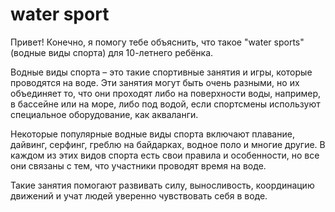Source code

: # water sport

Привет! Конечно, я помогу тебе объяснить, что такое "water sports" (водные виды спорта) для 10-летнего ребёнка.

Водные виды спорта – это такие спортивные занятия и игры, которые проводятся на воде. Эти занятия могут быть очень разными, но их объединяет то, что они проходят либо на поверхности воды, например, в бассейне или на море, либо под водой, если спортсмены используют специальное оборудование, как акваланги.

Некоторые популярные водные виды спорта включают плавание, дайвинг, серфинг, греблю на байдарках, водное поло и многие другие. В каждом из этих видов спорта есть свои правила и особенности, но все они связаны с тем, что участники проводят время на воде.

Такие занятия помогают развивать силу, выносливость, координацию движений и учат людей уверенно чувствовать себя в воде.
+ + + +
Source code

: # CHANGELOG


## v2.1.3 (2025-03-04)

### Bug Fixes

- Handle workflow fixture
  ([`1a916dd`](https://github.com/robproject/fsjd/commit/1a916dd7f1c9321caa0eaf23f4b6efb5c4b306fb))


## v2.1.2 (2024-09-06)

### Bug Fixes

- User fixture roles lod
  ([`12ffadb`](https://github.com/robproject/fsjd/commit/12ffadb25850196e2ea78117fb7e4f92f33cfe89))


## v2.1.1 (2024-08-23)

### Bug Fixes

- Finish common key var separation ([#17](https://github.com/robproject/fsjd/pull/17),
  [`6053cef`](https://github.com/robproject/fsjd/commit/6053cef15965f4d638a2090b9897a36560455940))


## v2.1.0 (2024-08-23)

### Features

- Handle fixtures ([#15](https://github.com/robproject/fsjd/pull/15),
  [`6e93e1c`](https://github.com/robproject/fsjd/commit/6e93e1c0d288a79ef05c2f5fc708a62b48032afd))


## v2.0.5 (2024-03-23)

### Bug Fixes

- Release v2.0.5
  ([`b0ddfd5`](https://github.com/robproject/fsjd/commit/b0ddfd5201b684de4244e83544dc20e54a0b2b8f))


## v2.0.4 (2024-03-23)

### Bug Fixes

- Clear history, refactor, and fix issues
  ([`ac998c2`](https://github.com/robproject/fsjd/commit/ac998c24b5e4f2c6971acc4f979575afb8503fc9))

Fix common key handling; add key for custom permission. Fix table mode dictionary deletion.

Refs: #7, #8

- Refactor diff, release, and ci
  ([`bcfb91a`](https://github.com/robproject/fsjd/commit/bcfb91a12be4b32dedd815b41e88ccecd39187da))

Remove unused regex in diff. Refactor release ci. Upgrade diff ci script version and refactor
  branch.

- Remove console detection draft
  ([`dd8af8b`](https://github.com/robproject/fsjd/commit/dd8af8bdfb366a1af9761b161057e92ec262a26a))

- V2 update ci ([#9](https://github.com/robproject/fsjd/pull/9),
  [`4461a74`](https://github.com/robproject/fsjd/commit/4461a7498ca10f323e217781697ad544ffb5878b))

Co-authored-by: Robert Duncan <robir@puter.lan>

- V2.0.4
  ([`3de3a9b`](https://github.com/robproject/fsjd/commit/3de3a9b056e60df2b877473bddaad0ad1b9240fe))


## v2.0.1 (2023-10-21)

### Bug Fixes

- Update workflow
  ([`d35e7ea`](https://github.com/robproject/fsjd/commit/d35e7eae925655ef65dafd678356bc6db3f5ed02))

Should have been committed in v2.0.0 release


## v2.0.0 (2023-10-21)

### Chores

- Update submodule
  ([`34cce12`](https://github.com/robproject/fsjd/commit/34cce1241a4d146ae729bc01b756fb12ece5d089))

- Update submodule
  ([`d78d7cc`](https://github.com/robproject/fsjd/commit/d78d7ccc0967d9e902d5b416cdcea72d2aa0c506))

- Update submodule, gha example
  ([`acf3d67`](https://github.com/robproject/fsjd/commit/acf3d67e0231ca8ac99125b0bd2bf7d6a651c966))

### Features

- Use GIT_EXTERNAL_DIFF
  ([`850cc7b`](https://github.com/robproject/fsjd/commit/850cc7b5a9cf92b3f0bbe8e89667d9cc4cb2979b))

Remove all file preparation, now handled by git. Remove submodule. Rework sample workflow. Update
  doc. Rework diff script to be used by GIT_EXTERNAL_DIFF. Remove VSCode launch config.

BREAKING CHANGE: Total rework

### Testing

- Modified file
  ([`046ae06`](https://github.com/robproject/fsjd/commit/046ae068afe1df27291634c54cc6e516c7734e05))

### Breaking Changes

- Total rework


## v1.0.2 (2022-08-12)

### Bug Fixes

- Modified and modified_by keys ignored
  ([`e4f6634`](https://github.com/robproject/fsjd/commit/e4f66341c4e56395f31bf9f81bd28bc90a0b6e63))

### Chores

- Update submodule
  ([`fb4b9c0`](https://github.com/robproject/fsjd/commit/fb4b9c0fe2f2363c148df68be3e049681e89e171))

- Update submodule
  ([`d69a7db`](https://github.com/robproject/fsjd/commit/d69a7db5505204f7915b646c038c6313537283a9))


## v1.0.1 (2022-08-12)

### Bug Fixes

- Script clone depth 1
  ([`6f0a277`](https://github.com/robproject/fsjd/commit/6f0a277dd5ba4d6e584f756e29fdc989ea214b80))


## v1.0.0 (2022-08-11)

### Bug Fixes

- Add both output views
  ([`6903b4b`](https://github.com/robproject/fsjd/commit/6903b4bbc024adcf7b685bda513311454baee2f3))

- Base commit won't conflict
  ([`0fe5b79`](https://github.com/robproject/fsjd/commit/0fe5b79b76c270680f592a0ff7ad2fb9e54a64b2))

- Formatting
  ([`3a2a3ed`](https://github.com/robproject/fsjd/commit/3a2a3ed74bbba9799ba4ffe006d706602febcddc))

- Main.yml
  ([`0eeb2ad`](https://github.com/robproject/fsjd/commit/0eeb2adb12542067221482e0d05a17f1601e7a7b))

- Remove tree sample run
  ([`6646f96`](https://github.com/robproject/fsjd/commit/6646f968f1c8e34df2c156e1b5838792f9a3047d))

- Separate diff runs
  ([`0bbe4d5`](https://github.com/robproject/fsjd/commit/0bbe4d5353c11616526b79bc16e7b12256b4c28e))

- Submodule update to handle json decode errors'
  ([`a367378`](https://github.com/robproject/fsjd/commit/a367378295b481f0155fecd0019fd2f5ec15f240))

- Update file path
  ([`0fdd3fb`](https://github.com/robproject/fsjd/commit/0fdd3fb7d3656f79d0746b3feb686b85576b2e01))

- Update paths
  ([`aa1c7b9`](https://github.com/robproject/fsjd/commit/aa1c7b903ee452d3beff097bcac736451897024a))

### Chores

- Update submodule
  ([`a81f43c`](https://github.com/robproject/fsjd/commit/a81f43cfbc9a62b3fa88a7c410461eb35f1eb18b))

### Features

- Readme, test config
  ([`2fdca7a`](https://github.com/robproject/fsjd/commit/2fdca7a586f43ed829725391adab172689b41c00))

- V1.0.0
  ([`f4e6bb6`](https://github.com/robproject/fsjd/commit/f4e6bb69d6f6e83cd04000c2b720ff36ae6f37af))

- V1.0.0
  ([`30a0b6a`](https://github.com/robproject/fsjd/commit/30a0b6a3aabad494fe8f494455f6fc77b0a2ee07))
+ + + +
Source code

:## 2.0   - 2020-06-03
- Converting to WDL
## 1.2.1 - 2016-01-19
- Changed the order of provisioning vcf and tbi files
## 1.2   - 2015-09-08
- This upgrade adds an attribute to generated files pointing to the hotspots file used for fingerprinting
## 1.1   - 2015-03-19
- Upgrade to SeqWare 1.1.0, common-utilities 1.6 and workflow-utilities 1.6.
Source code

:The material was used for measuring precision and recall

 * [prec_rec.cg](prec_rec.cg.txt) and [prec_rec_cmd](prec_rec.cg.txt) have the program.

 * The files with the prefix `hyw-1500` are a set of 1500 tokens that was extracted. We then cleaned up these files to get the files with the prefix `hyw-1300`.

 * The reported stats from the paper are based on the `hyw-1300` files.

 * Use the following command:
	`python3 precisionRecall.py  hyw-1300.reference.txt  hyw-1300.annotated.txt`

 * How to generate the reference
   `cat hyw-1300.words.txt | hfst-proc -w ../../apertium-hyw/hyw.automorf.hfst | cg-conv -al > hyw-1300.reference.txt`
+ + + +
■ **WORK REQUEST**: There is a line with "Привет! Конечно, я" and a line with "Такие занятия помогают" above. Copy exactly those two lines and all lines between them, with nothing else.

■ **OUTPUT FOR THIS EXERCISE**:
Привет! Конечно, я помогу тебе объяснить, что такое "water sports" (водные виды спорта) для 10-летнего ребёнка.

Водные виды спорта – это такие спортивные занятия и игры, которые проводятся на воде. Эти занятия могут быть очень разными, но их объединяет то, что они проходят либо на поверхности воды, например, в бассейне или на море, либо под водой, если спортсмены используют специальное оборудование, как акваланги.

Некоторые популярные водные виды спорта включают плавание, дайвинг, серфинг, греблю на байдарках, водное поло и многие другие. В каждом из этих видов спорта есть свои правила и особенности, но все они связаны с тем, что участники проводят время на воде.

Такие занятия помогают развивать силу, выносливость, координацию движений и учат людей уверенно чувствовать себя в воде.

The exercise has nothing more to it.